Closed skk74 closed 2 years ago
This is definitely concerning. I think we should avoid storing any normalized property values in the database and instead perform normalization on an as-needed basis.
Currently, the normalized DFT energy is stored in a field specified by "relaxed_energy"
. I propose that we store the un-normalized energy instead, calling it "total_energy"
, while retaining parsing support for databases that contain a "relaxed_energy"
field.
I am raising this issue because it's a little rare and often overlooked but luckily @farnazcs was able to provide some hard evidence. In the case of a project that allows vacancies, certain calculations can have relaxations that result in one configuration mapping onto another configuration of a different volume. for example:
1 structure has mapped onto Configuration SCEL13_13_1_1_0_9_9/7, which already existed in your project
Because no calculation data exists for configuration SCEL13_13_1_1_0_9_9/7, it will acquire the data from "/home/fkaboudvand/work/binary_Li_Sn/NOVdW_primitiveBCC/training_data/SCEL11_11_1_1_0_10_3/8/calctype.default/properties.calc.json"

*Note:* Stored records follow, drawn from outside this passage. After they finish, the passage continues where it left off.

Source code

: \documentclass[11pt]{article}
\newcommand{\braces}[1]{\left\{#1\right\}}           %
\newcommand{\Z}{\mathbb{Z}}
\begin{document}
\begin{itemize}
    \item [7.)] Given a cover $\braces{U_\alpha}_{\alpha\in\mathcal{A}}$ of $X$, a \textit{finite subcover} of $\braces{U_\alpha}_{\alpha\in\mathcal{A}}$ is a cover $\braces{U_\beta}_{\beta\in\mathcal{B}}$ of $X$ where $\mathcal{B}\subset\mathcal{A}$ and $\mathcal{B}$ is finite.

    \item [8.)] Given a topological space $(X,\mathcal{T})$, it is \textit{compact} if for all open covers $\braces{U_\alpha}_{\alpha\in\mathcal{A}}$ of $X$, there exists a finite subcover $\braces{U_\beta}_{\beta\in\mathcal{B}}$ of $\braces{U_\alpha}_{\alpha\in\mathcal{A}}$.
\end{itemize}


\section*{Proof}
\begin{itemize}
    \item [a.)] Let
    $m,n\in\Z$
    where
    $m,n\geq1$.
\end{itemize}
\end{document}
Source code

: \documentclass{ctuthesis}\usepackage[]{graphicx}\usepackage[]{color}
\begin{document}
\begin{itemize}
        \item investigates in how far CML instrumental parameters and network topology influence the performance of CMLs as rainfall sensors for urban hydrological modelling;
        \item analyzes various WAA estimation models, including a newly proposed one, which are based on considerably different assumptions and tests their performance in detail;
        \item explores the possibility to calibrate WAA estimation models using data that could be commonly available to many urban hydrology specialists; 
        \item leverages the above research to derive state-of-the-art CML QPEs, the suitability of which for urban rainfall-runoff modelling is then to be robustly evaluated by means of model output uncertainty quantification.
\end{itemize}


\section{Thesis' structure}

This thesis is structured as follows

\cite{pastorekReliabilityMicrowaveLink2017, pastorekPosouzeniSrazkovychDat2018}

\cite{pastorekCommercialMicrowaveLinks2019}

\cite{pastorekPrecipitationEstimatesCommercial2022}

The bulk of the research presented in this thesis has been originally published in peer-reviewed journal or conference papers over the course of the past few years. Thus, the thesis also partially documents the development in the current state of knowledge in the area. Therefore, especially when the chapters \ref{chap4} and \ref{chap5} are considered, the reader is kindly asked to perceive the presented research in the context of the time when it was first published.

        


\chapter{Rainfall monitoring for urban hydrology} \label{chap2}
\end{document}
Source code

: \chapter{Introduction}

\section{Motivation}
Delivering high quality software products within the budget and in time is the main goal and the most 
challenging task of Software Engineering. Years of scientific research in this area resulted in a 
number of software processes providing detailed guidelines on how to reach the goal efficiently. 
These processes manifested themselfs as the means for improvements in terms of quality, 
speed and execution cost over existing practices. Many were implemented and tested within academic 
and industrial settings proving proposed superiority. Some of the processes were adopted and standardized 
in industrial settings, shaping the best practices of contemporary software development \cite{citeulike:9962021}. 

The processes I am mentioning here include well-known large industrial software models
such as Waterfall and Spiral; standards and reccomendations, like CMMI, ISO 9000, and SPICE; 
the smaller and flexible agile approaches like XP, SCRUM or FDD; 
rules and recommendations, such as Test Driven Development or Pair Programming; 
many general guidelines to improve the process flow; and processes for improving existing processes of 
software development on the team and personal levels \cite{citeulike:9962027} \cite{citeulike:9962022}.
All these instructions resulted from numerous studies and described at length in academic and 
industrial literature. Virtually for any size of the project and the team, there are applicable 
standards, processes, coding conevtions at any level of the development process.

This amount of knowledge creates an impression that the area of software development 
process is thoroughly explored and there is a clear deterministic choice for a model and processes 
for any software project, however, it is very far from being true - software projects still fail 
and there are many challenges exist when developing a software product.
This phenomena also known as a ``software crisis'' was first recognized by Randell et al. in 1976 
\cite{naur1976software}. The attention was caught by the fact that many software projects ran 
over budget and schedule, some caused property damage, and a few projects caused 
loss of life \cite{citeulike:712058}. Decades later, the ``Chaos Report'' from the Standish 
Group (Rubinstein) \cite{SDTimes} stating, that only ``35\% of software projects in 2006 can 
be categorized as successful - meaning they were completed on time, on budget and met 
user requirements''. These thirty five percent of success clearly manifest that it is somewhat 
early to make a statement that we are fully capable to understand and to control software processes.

If this configuration of a different volume has not been calculated, then the data from the original calculation is stored in the uncalculated configuration as its own data. This causes a problem because the parsed data (i.e. the data that is stored in config_list.json) is already normalized by the supercell volume. You can see evidence in this in the update report. Note that the relaxed energy is listed as -2.43182 this is calculated in the Configuration::read_calc_properties() routine. When the new configuration (SCEL13_13.... in this example) is just copying the data over to itself (internally in config_list.json) it doesn't change the value stored despite the change in supercell volume from 11 to 13. Therefore, all calculations based on the relaxed energy of this SCEL13... configuration are now incorrect due to the improper renormalization! This will alter all formation energy plots, fits, and essentially everything else casm is meant to operate with if this SCEL13 configuration is used. Typically this isn't a problem due to some unofficial user protocol. This is often avoided because when users in the avdv group see that a configuration has relaxed to another configuration that has not yet been calculated, we calculate it in order to get the "native" starting configuration's data. (This is also because any correlations will match this configuration better most likely). Once the SCEL13.. calculation is run from scratch, as long as it doesn't relax to another configuration, the improperly normalized data is removed and the casm project has returned to normalcy.